アレス・ビアリャフスキは、1980年代半ばにベラルーシで起こった民主化運動の発起人で、民主化と平和的発展に生涯を捧げた。アレクサンドル・ルカシェンコ大統領に独裁的な権限を与える憲法改正に抗議するために、デモを引き起こすヴィアスナ(Viasna)を1996年に設立した。投獄されたデモ参加者と家族を支援した。政治犯に対する当局の拷問を記録して、抗議する人権団体へと発展した。政府当局は、彼を2011年から2014年まで投獄して、2020年の政権に反対する大規模なデモの後に、再び逮捕されて、現在も裁判もなく拘束されている。
人権団体メモリアルは、旧ソ連の人権活動家たちが、共産主義政権の抑圧の犠牲を記録する1987年に設立した団体である。ソビエト連邦の崩壊後、スターリン時代の犠牲、政治的抑圧や人権侵害の情報を体系化した。収容施設にいる政治犯の情報源となり、軍国主義に対抗し、人権と法の支配に基づく政治を促進する最前線に立った。チェチェン紛争の間、メモリアルはロシア軍と親ロシア軍による民間人に対する虐待と虐殺の戦争犯罪の情報を収集し検証した。

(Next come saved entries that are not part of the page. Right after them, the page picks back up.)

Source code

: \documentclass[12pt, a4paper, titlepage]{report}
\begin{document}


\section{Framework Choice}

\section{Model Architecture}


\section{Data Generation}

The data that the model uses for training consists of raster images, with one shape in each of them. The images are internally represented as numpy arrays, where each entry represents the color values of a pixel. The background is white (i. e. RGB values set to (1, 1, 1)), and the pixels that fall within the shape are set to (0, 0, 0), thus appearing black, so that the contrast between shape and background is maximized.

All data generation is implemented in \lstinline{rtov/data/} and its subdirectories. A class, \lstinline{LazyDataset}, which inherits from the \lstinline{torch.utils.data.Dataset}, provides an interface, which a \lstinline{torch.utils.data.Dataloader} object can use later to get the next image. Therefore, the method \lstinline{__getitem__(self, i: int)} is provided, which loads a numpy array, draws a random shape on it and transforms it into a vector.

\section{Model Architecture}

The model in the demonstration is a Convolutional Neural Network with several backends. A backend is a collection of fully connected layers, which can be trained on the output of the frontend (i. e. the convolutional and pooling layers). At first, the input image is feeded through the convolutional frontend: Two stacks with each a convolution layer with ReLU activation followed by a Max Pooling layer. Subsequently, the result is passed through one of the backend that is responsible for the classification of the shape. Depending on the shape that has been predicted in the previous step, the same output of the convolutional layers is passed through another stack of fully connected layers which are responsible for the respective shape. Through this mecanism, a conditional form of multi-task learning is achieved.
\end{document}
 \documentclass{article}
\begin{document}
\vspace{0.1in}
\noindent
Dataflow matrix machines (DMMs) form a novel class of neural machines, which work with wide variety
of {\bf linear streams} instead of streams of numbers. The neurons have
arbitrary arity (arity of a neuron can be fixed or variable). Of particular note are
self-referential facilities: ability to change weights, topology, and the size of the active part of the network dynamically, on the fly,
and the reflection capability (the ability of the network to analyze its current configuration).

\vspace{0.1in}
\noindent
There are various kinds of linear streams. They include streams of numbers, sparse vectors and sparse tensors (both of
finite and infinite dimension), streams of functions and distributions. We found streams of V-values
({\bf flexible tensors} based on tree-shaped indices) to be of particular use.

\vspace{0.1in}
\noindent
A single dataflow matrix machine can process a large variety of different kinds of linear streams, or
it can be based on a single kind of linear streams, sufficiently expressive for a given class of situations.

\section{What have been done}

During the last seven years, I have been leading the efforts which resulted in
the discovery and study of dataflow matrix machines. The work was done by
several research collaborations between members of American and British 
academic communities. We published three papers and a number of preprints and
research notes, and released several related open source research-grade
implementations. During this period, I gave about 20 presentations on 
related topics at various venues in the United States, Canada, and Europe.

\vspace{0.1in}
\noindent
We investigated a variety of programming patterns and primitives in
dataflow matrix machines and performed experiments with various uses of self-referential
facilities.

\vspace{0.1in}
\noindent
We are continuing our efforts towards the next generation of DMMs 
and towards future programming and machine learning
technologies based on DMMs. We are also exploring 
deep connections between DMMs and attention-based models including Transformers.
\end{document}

2009年7月15日に、チェチェン紛争にてメモリアルの支部長、ナタリア・エステミロワ(Natalia Estemirova)は、人権活動のために射殺されて殺害された。ロシアの市民社会活動家は、長年にわたり脅迫、投獄、失踪、殺人にさらされた。2021年12月に、ロシア当局はメモリアルを強制的に清算し、永久閉鎖を決定した。メモリアルは、閉鎖も強制解散もあきらめるつもりはない。
自由人権センターは、ウクライナの人権と民主主義を推進する目的で、2007年にキエフに設立された。ウクライナの市民社会を強化し、ウクライナを本格的な民主国家にするよう当局に圧力をかけた。法の支配する国家に発展させるため、自由人権センターはウクライナの国際刑事裁判所加盟を積極的に提唱した。2022年2月24日にロシアのウクライナ侵攻後に、自由人権センターは、ウクライナ市民に対するロシアの戦争犯罪を特定し、記録化する取り組みに従事した。国際的協力で戦争犯罪の当事者に責任を取らせる観点から、先駆的な役割を果たした。
ノルウェー・ノーベル委員会は、2022年のノーベル平和賞を授与することで、隣国ベラルーシ、ロシア、ウクライナの人権、民主主義、平和共存の3人の優れた擁護者を称えた。2022年の受賞者は、ヒューマニズムの価値、反軍国主義、法の原則を支持する一貫した取り組みを通じて、国家間の平和と友愛という、今日の世界が最も必要とするノーベルのビジョンを復活する栄誉を称えた。